Dataset excerpts:
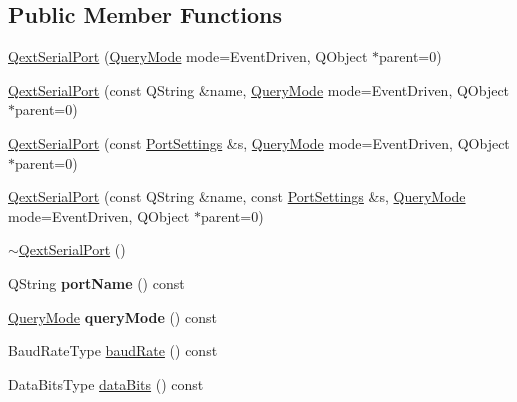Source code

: \subsection*{Public Member Functions}
\begin{DoxyCompactItemize}
\item 
\mbox{\hyperlink{class_qext_serial_port_af9bd56447247a8f2b561592f53cf063f}{Qext\+Serial\+Port}} (\mbox{\hyperlink{class_qext_serial_port_a269e1f3656224a10c321bd70ab89cf64}{Query\+Mode}} mode=Event\+Driven, Q\+Object $\ast$parent=0)
\item 
\mbox{\hyperlink{class_qext_serial_port_ab0376896b79bb9dc099bf102f01e5afa}{Qext\+Serial\+Port}} (const Q\+String \&name, \mbox{\hyperlink{class_qext_serial_port_a269e1f3656224a10c321bd70ab89cf64}{Query\+Mode}} mode=Event\+Driven, Q\+Object $\ast$parent=0)
\item 
\mbox{\hyperlink{class_qext_serial_port_a990ab7ac41bbfe2e9ec2e247145bd49e}{Qext\+Serial\+Port}} (const \mbox{\hyperlink{struct_port_settings}{Port\+Settings}} \&s, \mbox{\hyperlink{class_qext_serial_port_a269e1f3656224a10c321bd70ab89cf64}{Query\+Mode}} mode=Event\+Driven, Q\+Object $\ast$parent=0)
\item 
\mbox{\hyperlink{class_qext_serial_port_a31c6182fc721b775231c5cc4b1ab98de}{Qext\+Serial\+Port}} (const Q\+String \&name, const \mbox{\hyperlink{struct_port_settings}{Port\+Settings}} \&s, \mbox{\hyperlink{class_qext_serial_port_a269e1f3656224a10c321bd70ab89cf64}{Query\+Mode}} mode=Event\+Driven, Q\+Object $\ast$parent=0)
\item 
\mbox{\hyperlink{class_qext_serial_port_af2c6a3071f1aa5d50e77ed31a453fed8}{$\sim$\+Qext\+Serial\+Port}} ()
\item 
\mbox{\label{class_qext_serial_port_a4e2de47edc32d7e5c6827c55534e23da}} 
Q\+String {\bfseries port\+Name} () const
\item 
\mbox{\label{class_qext_serial_port_a2a89b9bd0be1a9e0f817acd77f11842f}} 
\mbox{\hyperlink{class_qext_serial_port_a269e1f3656224a10c321bd70ab89cf64}{Query\+Mode}} {\bfseries query\+Mode} () const
\item 
Baud\+Rate\+Type \mbox{\hyperlink{class_qext_serial_port_aca6d359f346c3938ee13fef282fc4844}{baud\+Rate}} () const
\item 
Data\+Bits\+Type \mbox{\hyperlink{class_qext_serial_port_a8f1822355b63a38924d4f3c9e8b6ae8a}{data\+Bits}} () const
\item 

\end{DoxyCompactItemize}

**Required action:**
Scan the entries for lines holding the string "DoxyCompactItemize", then copy every one of them.

**Solution:**
\begin{DoxyCompactItemize}
\end{DoxyCompactItemize}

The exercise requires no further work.